Special Core Analysis (SCAL)
Petrographic Studies
Petrography is a branch of petrology that focuses on the detailed descriptions of rocks. Sidewall cores and conventional cores, as well as ditch cuttings the cuttings of rock (Figure 1) brought to the surface by the circulating drilling medium (normally a drilling mud) recovered from wells can be used for petrographic studies. The mineral content and the textural relationships within the rock are described in detail.
Progress in instrumentation now allows the core analysts to look into the pore spaces and examine samples at magnifications of 50,000 times or greater. These various microscopic measurements are complementary in nature, and all may be made on a single sample that is representative of a given depth.
Figure 2 shows several types of microscopes that may be used in petrographic studies.
Petrographic studies include thin section analysis, scanning electron microscopy (SEM), X-ray diffraction and cathodoluminescence.
Thin Section Analysis
In thin section analysis, samples are mounted on glass and ground to a uniform thickness of 0.03 mm. They are studied with a petrographic microscope under both normal and polarized light (Figure 3). The minerals that are present are identified, and the estimated porosity, median grain diameter, and the degree of rounding and sorting are recorded. The accumulation of minerals can be ascertained, and the changes in composition, texture and cementation that have occurred after deposition can be determined.
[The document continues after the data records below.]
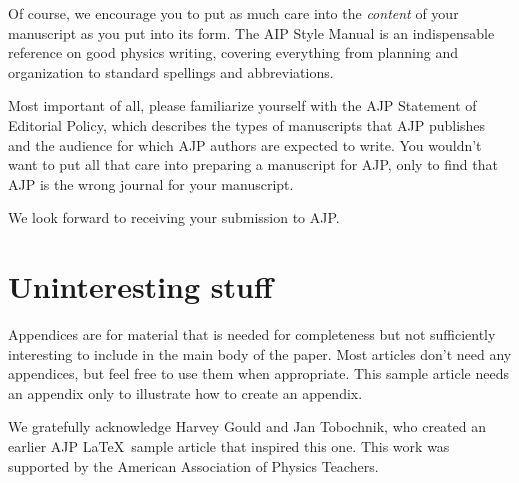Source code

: \documentclass[prb,preprint]{revtex4-1}
\begin{document}
Of course, we encourage you to put as much care into the \textit{content} 
of your manuscript as you put into its form.  The AIP Style 
Manual\cite{AIPstylemanual} is an indispensable reference on good physics 
writing, covering everything from planning and organization to standard 
spellings and abbreviations.

Most important of all, please familiarize yourself with the AJP Statement
of Editorial Policy,\cite{editorsite} which describes the types of manuscripts 
that AJP publishes and the audience for which AJP authors are expected to write.
You wouldn't want to put all that care into preparing a manuscript for AJP,
only to find that AJP is the wrong journal for your manuscript.

We look forward to receiving your submission to AJP.


\appendix*   %

\section{Uninteresting stuff}

Appendices are for material that is needed for completeness but
not sufficiently interesting to include in the main body of the paper.  Most
articles don't need any appendices, but feel free to use them when
appropriate.  This sample article needs an appendix only to illustrate how 
to create an appendix.


\begin{acknowledgments}

We gratefully acknowledge Harvey Gould and Jan Tobochnik, who created an earlier 
AJP \LaTeX\ sample article that inspired this one.  This work was supported by the 
American Association of Physics Teachers.

\end{acknowledgments}
\end{document}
These studies use magnifications of up to 600 times normal size.
Thin section analysis is a less successful method for identifying clays, but there may be cases where a particular clay is abundant enough to be seen and identified (Figure 4).
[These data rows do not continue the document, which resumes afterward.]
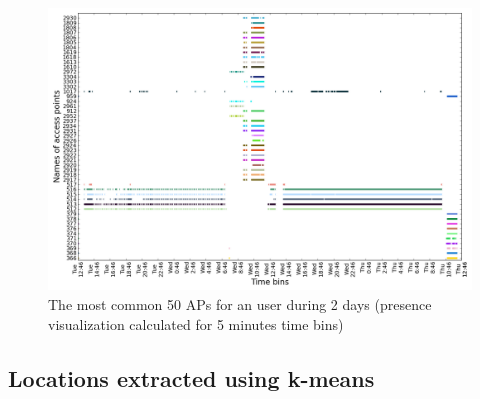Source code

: \begin{figure}[!h]
\centering
\includegraphics[width=1\textwidth]{figures/presence/user_3_sorted_2days_no_rssi_plot.png}
\caption{The most common 50 APs for an user during 2 days (presence
visualization calculated for 5 minutes time bins)}
\label{user_3_pres_2d_A}
\end{figure}

\subsection{Locations extracted using k-means}
\label{appendix_kmeans}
An example of the core description made from this type of analysis might be:
- Sample depth: 4640 feet
- Color: Medium gray
- Name: Fine-grained sandstone
- Sorting: Well
- Lithification: Well
- Texture: Massive
- Grain size:
- Minimum: 0.06 mm
- Maximum: 0.51 mm
- Average: 0.24 mm
- Angularity and shape: Angular to sub rounded
- Grain contacts: Concavo-convex
Table 1 displays an example of thin section data.
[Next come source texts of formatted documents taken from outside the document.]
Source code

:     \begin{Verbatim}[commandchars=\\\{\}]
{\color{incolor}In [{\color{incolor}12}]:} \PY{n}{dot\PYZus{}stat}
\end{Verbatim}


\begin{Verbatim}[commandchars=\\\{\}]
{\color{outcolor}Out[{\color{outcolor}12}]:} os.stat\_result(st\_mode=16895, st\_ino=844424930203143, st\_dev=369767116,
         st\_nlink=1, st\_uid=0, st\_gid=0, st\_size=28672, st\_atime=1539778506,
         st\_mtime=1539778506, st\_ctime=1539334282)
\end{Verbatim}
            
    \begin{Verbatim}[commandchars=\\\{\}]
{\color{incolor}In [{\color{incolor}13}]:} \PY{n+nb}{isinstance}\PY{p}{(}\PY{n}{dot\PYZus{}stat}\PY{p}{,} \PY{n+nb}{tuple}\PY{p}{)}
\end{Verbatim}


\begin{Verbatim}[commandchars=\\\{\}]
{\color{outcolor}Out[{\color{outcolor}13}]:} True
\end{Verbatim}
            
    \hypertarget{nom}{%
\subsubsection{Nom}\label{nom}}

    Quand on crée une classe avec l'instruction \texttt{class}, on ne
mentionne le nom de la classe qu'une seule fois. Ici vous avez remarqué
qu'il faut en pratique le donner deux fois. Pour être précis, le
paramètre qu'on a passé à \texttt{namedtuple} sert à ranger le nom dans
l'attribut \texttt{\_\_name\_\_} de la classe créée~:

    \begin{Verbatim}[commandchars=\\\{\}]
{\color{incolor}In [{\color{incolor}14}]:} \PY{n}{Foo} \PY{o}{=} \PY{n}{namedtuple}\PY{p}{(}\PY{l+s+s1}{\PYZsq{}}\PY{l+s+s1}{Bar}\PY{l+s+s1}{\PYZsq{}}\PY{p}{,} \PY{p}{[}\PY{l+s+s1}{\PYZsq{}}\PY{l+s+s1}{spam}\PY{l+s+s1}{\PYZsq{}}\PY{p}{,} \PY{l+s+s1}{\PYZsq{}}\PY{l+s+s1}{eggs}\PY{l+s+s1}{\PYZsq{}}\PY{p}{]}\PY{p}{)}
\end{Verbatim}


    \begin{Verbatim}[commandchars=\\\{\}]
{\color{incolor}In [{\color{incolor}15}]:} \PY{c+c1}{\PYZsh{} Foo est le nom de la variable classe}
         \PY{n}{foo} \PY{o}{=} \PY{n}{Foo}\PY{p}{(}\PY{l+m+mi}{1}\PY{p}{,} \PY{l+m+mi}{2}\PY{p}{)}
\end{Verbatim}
| Table 1: Thin Section Data | |||
|---|---|---|---|
| Detrital grains(%) | Cements(%) | Matrix(%) | Visible porosity(%) |
| Quartz: 69 | Secondary | Detrital: 2 | Intergranular: 5 |
| Chert: 3 | Quartz | Authigenic: 4 | Grain-moldic: 2 |
| Alkali Feldspar: 1 | Secondary Quartz Overgrowths: 7 | Dissolution: 1 | |
| Plagioclase Feldspar: 1 | Calcite: — | Microporosity: 1 | |
| Lithic Fragments: 4 | Pyrite: Trace | Fracture: — | |
Scanning Electron Microscopy (SEM)
Scanning electron microscope photographs provide a three-dimensional view of a pore space with a magnification of up to approximately 40,000 times normal. Both the distribution and the morphology of clays within the pore spaces can be studied with this type of display. Normally, samples for analysis are first coated with a thin film of conductive material and then bombarded with electrons. This causes a secondary electron emission that yields a visual image, such as that shown in Figure 5, plus X-ray photons that are then available for elemental analysis.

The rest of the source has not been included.